--- DATA FOR PROCESSING ---
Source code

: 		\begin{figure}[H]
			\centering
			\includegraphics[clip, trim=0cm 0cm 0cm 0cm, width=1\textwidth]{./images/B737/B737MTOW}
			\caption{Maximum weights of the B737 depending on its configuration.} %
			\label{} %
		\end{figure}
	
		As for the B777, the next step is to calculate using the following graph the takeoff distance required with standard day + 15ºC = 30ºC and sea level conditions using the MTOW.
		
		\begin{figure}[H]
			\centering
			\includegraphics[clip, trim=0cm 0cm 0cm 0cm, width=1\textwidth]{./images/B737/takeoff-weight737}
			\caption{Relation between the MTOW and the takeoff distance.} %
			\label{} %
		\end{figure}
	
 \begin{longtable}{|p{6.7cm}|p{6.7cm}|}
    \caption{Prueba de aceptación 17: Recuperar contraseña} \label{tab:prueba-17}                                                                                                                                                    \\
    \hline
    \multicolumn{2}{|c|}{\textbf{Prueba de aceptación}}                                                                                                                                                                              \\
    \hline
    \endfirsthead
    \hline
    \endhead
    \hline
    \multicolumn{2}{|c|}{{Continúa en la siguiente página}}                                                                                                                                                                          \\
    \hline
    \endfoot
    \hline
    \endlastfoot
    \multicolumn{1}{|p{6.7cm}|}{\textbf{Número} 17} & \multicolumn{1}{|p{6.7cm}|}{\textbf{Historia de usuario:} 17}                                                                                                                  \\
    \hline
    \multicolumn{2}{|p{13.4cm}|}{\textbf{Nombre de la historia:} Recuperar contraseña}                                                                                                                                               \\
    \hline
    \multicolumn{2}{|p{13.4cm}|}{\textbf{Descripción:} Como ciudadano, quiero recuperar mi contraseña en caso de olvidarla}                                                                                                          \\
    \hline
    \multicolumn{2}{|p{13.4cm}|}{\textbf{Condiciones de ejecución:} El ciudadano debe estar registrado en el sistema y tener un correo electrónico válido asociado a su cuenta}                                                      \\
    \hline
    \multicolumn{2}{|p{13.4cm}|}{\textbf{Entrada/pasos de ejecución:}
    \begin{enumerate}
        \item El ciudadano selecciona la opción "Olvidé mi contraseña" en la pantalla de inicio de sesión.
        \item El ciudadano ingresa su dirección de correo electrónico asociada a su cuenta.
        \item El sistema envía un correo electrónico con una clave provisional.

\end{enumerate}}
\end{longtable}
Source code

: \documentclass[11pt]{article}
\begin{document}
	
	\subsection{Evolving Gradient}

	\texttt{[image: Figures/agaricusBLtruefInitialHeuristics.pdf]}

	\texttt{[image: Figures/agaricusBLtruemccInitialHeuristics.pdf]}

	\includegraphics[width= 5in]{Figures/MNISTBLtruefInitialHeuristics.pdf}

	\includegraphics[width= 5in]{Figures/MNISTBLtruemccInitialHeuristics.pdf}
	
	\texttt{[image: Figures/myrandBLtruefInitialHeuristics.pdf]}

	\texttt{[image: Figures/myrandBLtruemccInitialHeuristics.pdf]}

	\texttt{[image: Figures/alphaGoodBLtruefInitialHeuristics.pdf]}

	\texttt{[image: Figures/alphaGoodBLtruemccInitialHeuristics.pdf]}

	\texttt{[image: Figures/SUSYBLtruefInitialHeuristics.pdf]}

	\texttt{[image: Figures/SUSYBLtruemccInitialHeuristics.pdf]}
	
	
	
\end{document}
---
PROBLEM TO SOLVE: Return all the data above, unaltered and complete.

ANSWER TO THIS TASK:
Source code

: 		\begin{figure}[H]
			\centering
			\includegraphics[clip, trim=0cm 0cm 0cm 0cm, width=1\textwidth]{./images/B737/B737MTOW}
			\caption{Maximum weights of the B737 depending on its configuration.} %
			\label{} %
		\end{figure}
	
		As for the B777, the next step is to calculate using the following graph the takeoff distance required with standard day + 15ºC = 30ºC and sea level conditions using the MTOW.
		
		\begin{figure}[H]
			\centering
			\includegraphics[clip, trim=0cm 0cm 0cm 0cm, width=1\textwidth]{./images/B737/takeoff-weight737}
			\caption{Relation between the MTOW and the takeoff distance.} %
			\label{} %
		\end{figure}
	
 \begin{longtable}{|p{6.7cm}|p{6.7cm}|}
    \caption{Prueba de aceptación 17: Recuperar contraseña} \label{tab:prueba-17}                                                                                                                                                    \\
    \hline
    \multicolumn{2}{|c|}{\textbf{Prueba de aceptación}}                                                                                                                                                                              \\
    \hline
    \endfirsthead
    \hline
    \endhead
    \hline
    \multicolumn{2}{|c|}{{Continúa en la siguiente página}}                                                                                                                                                                          \\
    \hline
    \endfoot
    \hline
    \endlastfoot
    \multicolumn{1}{|p{6.7cm}|}{\textbf{Número} 17} & \multicolumn{1}{|p{6.7cm}|}{\textbf{Historia de usuario:} 17}                                                                                                                  \\
    \hline
    \multicolumn{2}{|p{13.4cm}|}{\textbf{Nombre de la historia:} Recuperar contraseña}                                                                                                                                               \\
    \hline
    \multicolumn{2}{|p{13.4cm}|}{\textbf{Descripción:} Como ciudadano, quiero recuperar mi contraseña en caso de olvidarla}                                                                                                          \\
    \hline
    \multicolumn{2}{|p{13.4cm}|}{\textbf{Condiciones de ejecución:} El ciudadano debe estar registrado en el sistema y tener un correo electrónico válido asociado a su cuenta}                                                      \\
    \hline
    \multicolumn{2}{|p{13.4cm}|}{\textbf{Entrada/pasos de ejecución:}
    \begin{enumerate}
        \item El ciudadano selecciona la opción "Olvidé mi contraseña" en la pantalla de inicio de sesión.
        \item El ciudadano ingresa su dirección de correo electrónico asociada a su cuenta.
        \item El sistema envía un correo electrónico con una clave provisional.

\end{enumerate}}
\end{longtable}
Source code

: \documentclass[11pt]{article}
\begin{document}
	
	\subsection{Evolving Gradient}

	\texttt{[image: Figures/agaricusBLtruefInitialHeuristics.pdf]}

	\texttt{[image: Figures/agaricusBLtruemccInitialHeuristics.pdf]}

	\includegraphics[width= 5in]{Figures/MNISTBLtruefInitialHeuristics.pdf}

	\includegraphics[width= 5in]{Figures/MNISTBLtruemccInitialHeuristics.pdf}
	
	\texttt{[image: Figures/myrandBLtruefInitialHeuristics.pdf]}

	\texttt{[image: Figures/myrandBLtruemccInitialHeuristics.pdf]}

	\texttt{[image: Figures/alphaGoodBLtruefInitialHeuristics.pdf]}

	\texttt{[image: Figures/alphaGoodBLtruemccInitialHeuristics.pdf]}

	\texttt{[image: Figures/SUSYBLtruefInitialHeuristics.pdf]}

	\texttt{[image: Figures/SUSYBLtruemccInitialHeuristics.pdf]}
	
	
	
\end{document}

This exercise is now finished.